→ **EXERCISE DIRECTIONS**: Would you copy each line of the data below that has "SEUS"?

Top of SUPPLIED ENTRIES

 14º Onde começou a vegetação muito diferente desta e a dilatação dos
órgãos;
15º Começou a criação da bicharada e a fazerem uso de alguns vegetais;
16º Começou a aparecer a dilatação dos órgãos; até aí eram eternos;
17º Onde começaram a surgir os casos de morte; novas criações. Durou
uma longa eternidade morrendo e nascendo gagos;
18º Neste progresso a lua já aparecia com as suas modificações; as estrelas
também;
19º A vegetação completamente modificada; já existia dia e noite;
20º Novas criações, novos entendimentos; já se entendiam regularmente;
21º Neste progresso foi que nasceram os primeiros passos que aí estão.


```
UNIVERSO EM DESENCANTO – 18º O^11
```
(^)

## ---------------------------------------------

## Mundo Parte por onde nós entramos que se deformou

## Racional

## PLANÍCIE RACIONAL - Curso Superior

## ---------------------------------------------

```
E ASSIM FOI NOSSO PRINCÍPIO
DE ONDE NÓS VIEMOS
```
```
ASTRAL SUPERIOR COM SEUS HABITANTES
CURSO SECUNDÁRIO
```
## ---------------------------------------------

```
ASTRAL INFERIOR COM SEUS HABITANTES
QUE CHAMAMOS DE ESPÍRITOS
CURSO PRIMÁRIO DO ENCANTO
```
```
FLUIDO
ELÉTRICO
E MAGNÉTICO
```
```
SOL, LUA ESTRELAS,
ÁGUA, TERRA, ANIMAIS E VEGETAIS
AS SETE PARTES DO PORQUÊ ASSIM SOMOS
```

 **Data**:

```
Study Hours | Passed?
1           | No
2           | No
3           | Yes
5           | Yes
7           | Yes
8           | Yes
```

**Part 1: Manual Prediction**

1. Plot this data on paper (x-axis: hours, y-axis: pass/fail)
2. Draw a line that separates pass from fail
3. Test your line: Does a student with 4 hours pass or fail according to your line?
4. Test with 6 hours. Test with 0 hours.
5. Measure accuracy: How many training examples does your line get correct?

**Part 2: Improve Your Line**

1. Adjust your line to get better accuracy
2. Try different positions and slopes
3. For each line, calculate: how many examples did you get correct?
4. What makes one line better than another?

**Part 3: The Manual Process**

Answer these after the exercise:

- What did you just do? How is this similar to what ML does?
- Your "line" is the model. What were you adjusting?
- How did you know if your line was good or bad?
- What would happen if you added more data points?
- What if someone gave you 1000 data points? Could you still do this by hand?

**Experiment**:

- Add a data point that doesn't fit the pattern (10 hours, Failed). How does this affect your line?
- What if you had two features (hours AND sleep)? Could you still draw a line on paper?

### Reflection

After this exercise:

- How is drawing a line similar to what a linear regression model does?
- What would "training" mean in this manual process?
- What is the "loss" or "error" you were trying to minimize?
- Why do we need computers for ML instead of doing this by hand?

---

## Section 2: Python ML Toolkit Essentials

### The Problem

Bottom of SUPPLIED ENTRIES

→ **ANSWER TO THE PROBLEM**:
ASTRAL SUPERIOR COM SEUS HABITANTES
ASTRAL INFERIOR COM SEUS HABITANTES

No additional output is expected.